When ever we go out to eat we're often stuck with one of two bad food choices. Either we are given too much food or the food we're given is extremely unhealthy for us. Even quick, easy to make, alternatives are similarly designed. And when we get the courage to even try to look at the so called "diet food", it is way overpriced. So how in the world can we make a diet food plan that fits who we are and our dieting goals?
The simple truth is it is right in front of our faces. We need to make our own meals. Many great foods that work to reduce fat are served fresh with basic ingredients.
Many restaurants serve excellent tasting food. This is because they tend to load up your dish with all the things that are fatty in nature. Prepackaged selections give you the food, but it's heavily saturated with preservatives and fat. By controlling what goes into your food, you know exactly how unhealthy it is.
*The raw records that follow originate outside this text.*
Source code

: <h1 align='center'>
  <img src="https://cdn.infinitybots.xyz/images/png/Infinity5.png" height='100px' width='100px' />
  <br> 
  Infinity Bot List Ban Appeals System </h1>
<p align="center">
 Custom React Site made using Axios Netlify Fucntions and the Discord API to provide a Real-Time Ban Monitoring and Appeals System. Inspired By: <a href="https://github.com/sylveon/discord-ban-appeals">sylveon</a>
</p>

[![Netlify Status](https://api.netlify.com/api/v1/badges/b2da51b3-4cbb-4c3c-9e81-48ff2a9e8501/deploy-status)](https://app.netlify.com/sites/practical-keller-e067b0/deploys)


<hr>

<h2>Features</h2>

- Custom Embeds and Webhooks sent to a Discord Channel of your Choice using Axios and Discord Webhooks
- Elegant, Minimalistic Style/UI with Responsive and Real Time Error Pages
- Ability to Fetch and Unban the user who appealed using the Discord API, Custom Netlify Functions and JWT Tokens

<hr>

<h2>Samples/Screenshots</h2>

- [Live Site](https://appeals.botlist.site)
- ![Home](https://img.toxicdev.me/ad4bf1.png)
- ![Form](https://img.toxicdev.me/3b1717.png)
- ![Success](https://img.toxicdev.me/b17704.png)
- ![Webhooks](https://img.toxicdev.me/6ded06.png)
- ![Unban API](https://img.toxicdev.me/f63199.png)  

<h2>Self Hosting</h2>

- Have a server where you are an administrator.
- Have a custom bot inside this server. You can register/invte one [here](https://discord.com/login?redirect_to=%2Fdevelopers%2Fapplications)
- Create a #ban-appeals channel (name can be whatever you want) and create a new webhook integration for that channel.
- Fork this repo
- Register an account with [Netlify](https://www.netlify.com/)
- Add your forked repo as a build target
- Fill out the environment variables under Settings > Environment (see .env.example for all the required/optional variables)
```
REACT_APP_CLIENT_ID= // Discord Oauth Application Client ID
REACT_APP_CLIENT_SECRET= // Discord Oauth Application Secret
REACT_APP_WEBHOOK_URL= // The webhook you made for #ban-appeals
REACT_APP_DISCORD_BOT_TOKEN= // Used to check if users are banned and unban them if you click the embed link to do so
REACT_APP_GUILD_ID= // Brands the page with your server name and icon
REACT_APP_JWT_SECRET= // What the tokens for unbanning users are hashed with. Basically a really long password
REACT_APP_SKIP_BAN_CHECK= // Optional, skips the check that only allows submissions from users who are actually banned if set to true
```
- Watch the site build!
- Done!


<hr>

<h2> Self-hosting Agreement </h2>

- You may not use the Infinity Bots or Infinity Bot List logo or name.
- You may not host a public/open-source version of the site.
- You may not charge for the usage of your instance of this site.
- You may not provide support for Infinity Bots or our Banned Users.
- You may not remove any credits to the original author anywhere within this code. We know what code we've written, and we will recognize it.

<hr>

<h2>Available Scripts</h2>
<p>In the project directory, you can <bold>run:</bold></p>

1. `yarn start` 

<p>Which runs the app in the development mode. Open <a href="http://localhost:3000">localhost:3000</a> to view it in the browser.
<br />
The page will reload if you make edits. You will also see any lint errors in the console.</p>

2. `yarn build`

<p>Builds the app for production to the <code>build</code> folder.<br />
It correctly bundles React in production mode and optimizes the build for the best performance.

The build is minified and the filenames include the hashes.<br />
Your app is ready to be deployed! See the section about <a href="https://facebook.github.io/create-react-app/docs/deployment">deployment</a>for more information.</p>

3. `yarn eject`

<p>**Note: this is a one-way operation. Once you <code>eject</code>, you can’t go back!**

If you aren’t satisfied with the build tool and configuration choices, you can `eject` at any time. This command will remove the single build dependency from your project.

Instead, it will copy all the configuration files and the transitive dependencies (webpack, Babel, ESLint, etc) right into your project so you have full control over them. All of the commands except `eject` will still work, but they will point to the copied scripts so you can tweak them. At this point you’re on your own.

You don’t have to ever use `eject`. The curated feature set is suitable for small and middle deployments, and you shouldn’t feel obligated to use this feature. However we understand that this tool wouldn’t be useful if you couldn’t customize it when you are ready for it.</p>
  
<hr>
When we think of a diet food plan, we are often reminded of bland food that is served in minuscule proportions. This is because the same people that feed us the fat filled dishes are the same people designing the health food. This means when you think of a diet food plan, you automatically have a negative reaction to it.

The truth is not every diet food plan will taste as bad as it sounds. Take for instance a chicken salad. A restaurant will hose what they call a salad in fatty dressing, mounds of cheese, and all manner of grilled chicken that may have been cooked in something unhealthy. Now if you make this same type of salad at home, you can maintain the taste and reduce most of the fat from the equation.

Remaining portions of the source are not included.